【学校法人会計の実務】貸借対照表の概要

固定性配列法を採用している点以外は一般事業会社と同様です。

◆貸借対照表とは
貸借対照表は、年度末における学校法人の財政状態を明らかにする計算書類であり、資産、負債、純資産に属する項目を金額で表示したもの。
資産=教育研究活動に使用される学校法人の財産、負債=その財産の調達先のうち将来返済しなければならない債務、純資産=法人外部へ返済の必要のない学校法人に帰属する資金総額であり正味財産と呼ばれている。
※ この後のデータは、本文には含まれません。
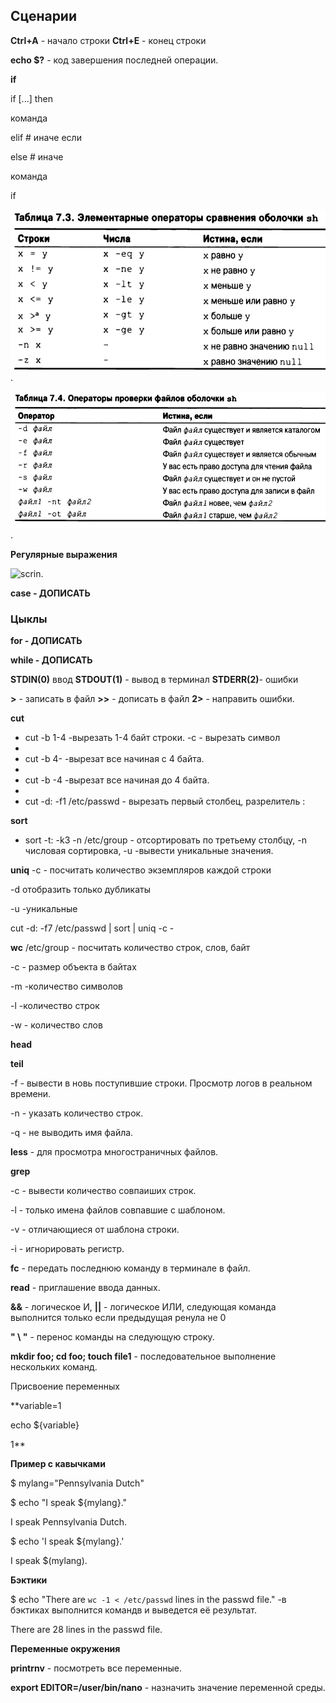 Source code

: ## Сценарии

**Ctrl+A** - начало строки **Ctrl+E** - конец строки

**echo $?** - код завершения последней операции.

**if**

if [...] then

команда

elif # иначе если

else # иначе

команда

if

![scrin](https://github.com/MalovAleksey/Linux/blob/main/skript/2024-03-05_14-56-34.png).

![script](https://github.com/MalovAleksey/Linux/blob/main/skript/2024-03-05_15-02-01.png).

**Регулярные выражения**

![scrin](https://github.com/MalovAleksey/Linux).

**case - ДОПИСАТЬ**

### Цыклы

**for - ДОПИСАТЬ**

**while - ДОПИСАТЬ**


**STDIN(0)** ввод **STDOUT(1)** - вывод в терминал **STDERR(2)**- ошибки

**>** - записать в файл **>>** - дописать в файл **2>** - направить ошибки.

**cut** 

- cut -b 1-4 -вырезать 1-4 байт строки. -с - вырезать символ
- 
-  cut -b 4- -вырезат все начиная с 4 байта.
-  
-  cut -b -4 -вырезат все начиная до 4 байта.
-  
-  cut -d: -f1 /etc/passwd - вырезать первый столбец, разрелитель :

**sort** 

- sort -t: -k3 -n /etc/group - отсортировать по третьему столбцу, -n числовая сортировка, -u -вывести уникальные значения.

**uniq** 
-c - посчитать количество экземпляров каждой строки

-d отобразить только дубликаты

-u -уникальные

 cut -d: -f7 /etc/passwd | sort | uniq -c - 

 **wc** /etc/group - посчитать количество строк, слов, байт

 -с - размер объекта в байтах

 -m -количество символов

 -l -количество строк

 -w - количество слов

 **head**

 **teil**

 -f - вывести в новь поступившие строки. Просмотр логов в реальном времени.
 
 -n - указать количество строк.
 
 -q - не выводить имя файла.

 **less** - для просмотра многостраничных файлов.

**grep**

-c - вывести количество совпаиших строк.

-l - только имена файлов совпавшие с шаблоном.

-v - отличающиеся от шаблона строки.

-i - игнорировать регистр.

 **fc** - передать последнюю команду в терминале в файл.

 **read** - приглашение ввода данных.

  **&&** - логическое И, **||** - логическое ИЛИ, следующая команда выполнится только если предыдущая ренула не 0

  **" \ "** - перенос команды на следующую строку.

  **mkdir foo; cd foo; touch file1** - последовательное выполнение нескольких команд.

Присвоение переменных

**variable=1 

echo ${variable}

1**

**Пример с кавычками**

$ mylang="Pennsylvania Dutch"

$ echo "I speak ${mylang}."

I speak Pennsylvania Dutch.

$ echo 'I speak ${mylang}.'

I speak $(mylang). 

**Бэктики**

$ echo "Тhere are `wc -1 < /etc/passwd` lines in the passwd file." -в бэктиках выполнится командв и выведется её результат.

There are 28 lines in the passwd file. 

**Переменные окружения**

**printrnv** - посмотреть все переменные.

**export EDITOR=/user/bin/nano** - назначить значение переменной среды.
貸借対照表とは別に、学校法人の資産、負債の内訳を表示する書類として財産目録がある。
財産目録は、毎会計年度終了後2ヶ月以内に作成するもの及び学校法人の設立申請時等の寄附行為の認可又は変更認可申請書類の添付書類として作成するものがある。

◆貸借対照表の目的
・学校法人の財政状態が健全であるかどうかの情報を提供する
・教育研究のための必要な資産の保有状況を表示する

◆固定性配列法の採用
学校法人では、教育研究活動に必要な施設設備等の維持、充実に努める必要があり、主要な財産は校地、校舎、器具備品等といった固定資産から構成されており、学校法人にとっては固定資産が重要であり、装置産業型の企業に類似していることから固定性配列法が採用されている。

◆貸借対照表の様式
学校法人会計基準第七号様式に示されている。
※第七号様式に示されている大科目及び中科目は金額がなくても省略できない。

◆固定資産明細表とは
貸借対照表のうち固定資産については固定資産明細表の作成が求められている。
固定資産明細表とは固定資産の各科目別にその増減の状況や事由等を記載したものであり、貸借対照表に附属する明細表として毎年度作成する計算書類の1つ。

◆固定資産明細表の記載上の留意点
固定資産明細表は学校法人会計基準の第八号様式に示されており、その記載においては以下のような細かい留意が挙げられる。

・各科目の期首残高、当期増減額及び期末残高は取得価額で記入し、固定資産明細表の差引期末残高と貸借対照表の金額は一致する。
・減価償却額の累計額合計は貸借対照表の脚注と一致する。
・売買による増減以外の特殊な事由による増減があった場合には、その事由を摘要欄に記載する(例:贈与や災害による廃棄等)。また、売買による増減の場合でも、同一科目についての増加額又は減少額が貸借対照表の資産総額の100分の1又は3,000万円のいずれかを超える場合にはその事由を記載する。

◆借入金明細表とは
借入金明細表は貸借対照表に附属する明細表として毎年度作成する計算書類の1つであり、借入金の使途・利率・返済期限等を記載したもの。
※学校債の記載は不要。

◆借入金明細表の記載上の留意点
借入金明細表は学校法人会計基準の第九号様式に示されており、その記載においては以下のような細かい留意が挙げられる。

・長期借入金及び短期借入金について、『公的金融機関』、『市中金融機関』及び『その他』に区分して記載する。
・公的金融機関には日本私立学校振興・共済事業団、私立学校振興会、住宅金融公庫等が挙げられ、市中金融機関には銀行、信託会社、保険会社等が挙げられ、その他には個人からの借入金等が記載される。
・長期借入金のうち分割返済期限が貸借対照表日後1年以内に到来するものは、長期借入金の当期減少額欄及び短期借入金の『返済期限が1年以内の長期借入金』の当期増加額欄の金額の頭に※印をつけて関連を明らかにする。
・摘要には借入金の使徒及び担保物件の種類を記載する。この担保物件の種類は、貸借対照表の脚注『担保に供されている資産の種類及び額』の種類と一致する。

◆固定資産の評価
固定資産のうち、現に使用することをやめ、かつ、将来も転用するなどにより、使用する予定のないものについては、理事会及び評議員会の承認を得た上で、備忘価額を残して貸借対照表の資産の計上額から除くことができる。

固定資産について貸借対照表の資産の計上額から除くことができるのは以下の条件にすべて該当する場合である。
・固定資産の使用が困難な場合
・処分ができない場合
・上記いずれにも該当する固定資産であり、備忘価額を残して貸借対照表の資産計上額から除くことについて理事会及び評議員会の承認を得た場合。